본문 바로가기
Developing../Python

Data Handling in Python - Json

by bents 2021. 2. 5.
  1. Import the json package.
  2. Read the data with load() or loads().
  3. Process the data.
  4. Write the altered data with dump() or dumps().

# 용어

serialization : The process of encoding JSON

This term refers to the transformation of data into series of bytes (hence serial) to be stored or transmitted across a network.  

deserialization : the reciprocal process of decoding data that has been stored or delivered in the JSON standard.

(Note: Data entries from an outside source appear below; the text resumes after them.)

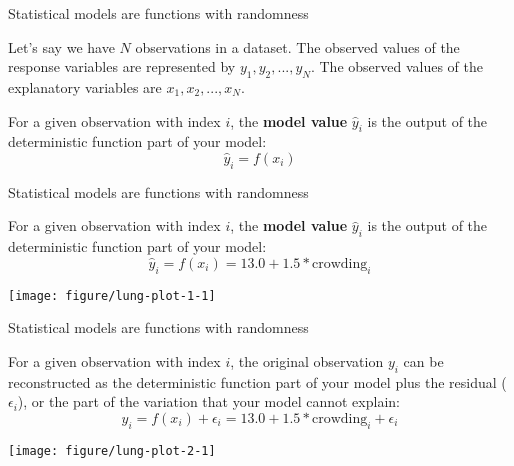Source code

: \documentclass[table]{beamer}\usepackage[]{graphicx}\usepackage[]{color}
\makeatletter
\def\maxwidth{ %
  \ifdim\Gin@nat@width>\linewidth
    \linewidth
  \else
    \Gin@nat@width
  \fi
}
\newenvironment{knitrout}{}{} %
\makeatother
\begin{document}

\begin{frame}[fragile]{Statistical models are functions with randomness}

\bi
\myitem Let's say we have $N$ observations in a dataset. The observed values of the response variables are represented by $y_1, y_2, ..., y_N$.
\myitem The observed values of the explanatory variables are $x_1, x_2, ..., x_N$.

\myitem For a given observation with index $i$, the {\bf model value} $\hat y_i$ is the output of the deterministic function part of your model:
$$ \hat y_i = f(x_i) $$

\ei


\end{frame}



\begin{frame}[fragile]{Statistical models are functions with randomness}

For a given observation with index $i$, the {\bf model value} $\hat y_i$ is the output of the deterministic function part of your model:
$$ \hat y_i = f(x_i) = 13.0 + 1.5*\mbox{crowding}_i $$

\begin{knitrout}\footnotesize
{}\color{fgcolor}
\texttt{[image: figure/lung-plot-1-1]} 
\end{knitrout}



\end{frame}




\begin{frame}[fragile]{Statistical models are functions with randomness}


For a given observation with index $i$, the original observation $y_i$ can be reconstructed as  the deterministic function part of your model plus the residual ($\epsilon_i$), or the part of the variation that your model cannot explain:
$$ y_i = f(x_i) + \epsilon_i = 13.0 + 1.5*\mbox{crowding}_i + \epsilon_i$$

\begin{knitrout}\footnotesize
{}\color{fgcolor}
\texttt{[image: figure/lung-plot-2-1]} 
\end{knitrout}

\end{frame}
\end{document}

Marshaling and serialization are loosely synonymous in the context of remote procedure call, but semantically different as a matter of intent.

In particular, marshaling is about getting parameters from here to there, while serialization is about copying structured data to or from a primitive form such as a byte stream. In this sense, serialization is one means to perform marshaling, usually implementing pass-by-value semantics.

It is also possible for an object to be marshaled by reference, in which case the data "on the wire" is simply location information for the original object. However, such an object may still be amenable to value serialization.

1) Serialize

: write serialized json data to a native Python str object.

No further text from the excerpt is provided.